(Document images with source code)
━━━━━━━━━━

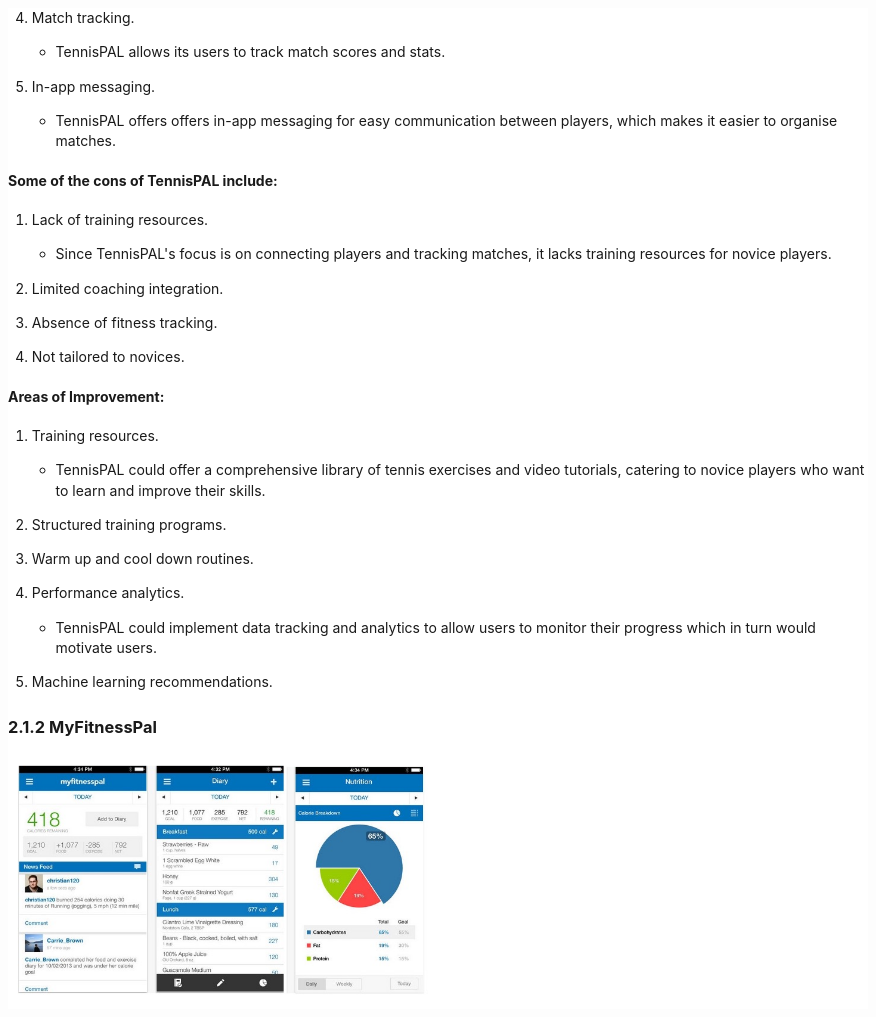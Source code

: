 4. Match tracking.
   
   - TennisPAL allows its users to track match scores and stats.

5. In-app messaging.
   
   - TennisPAL offers offers in-app messaging for easy communication between players, which makes it easier to organise matches.

#### Some of the cons of TennisPAL include:

1. Lack of training resources.
   
   - Since TennisPAL's focus is on connecting players and tracking matches, it lacks training resources for novice players.

2. Limited coaching integration.

3. Absence of fitness tracking.

4. Not tailored to novices.

#### Areas of Improvement:

1. Training resources.
   
   - TennisPAL could offer a comprehensive library of tennis exercises and video tutorials, catering to novice players who want to learn and improve their skills.

2. Structured training programs.

3. Warm up and cool down routines.

4. Performance analytics.
   
   - TennisPAL could implement data tracking and analytics to allow users to monitor their progress which in turn would motivate users.

5. Machine learning recommendations.

### 2.1.2 MyFitnessPal

<img title="" src="./images/my-fitness-pal.jpg" alt="" data-align="center" width="427">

━━━━━━━━━━

▶ _What is being asked_
Only the lines from the top of the records through the line with "1. Lack of training resources." belong in the copy; write them out exactly, leaving out pictures.

▶ _Solution to the exercise_
Source code

: 4. Match tracking.
   
   - TennisPAL allows its users to track match scores and stats.

5. In-app messaging.
   
   - TennisPAL offers offers in-app messaging for easy communication between players, which makes it easier to organise matches.

#### Some of the cons of TennisPAL include:

1. Lack of training resources.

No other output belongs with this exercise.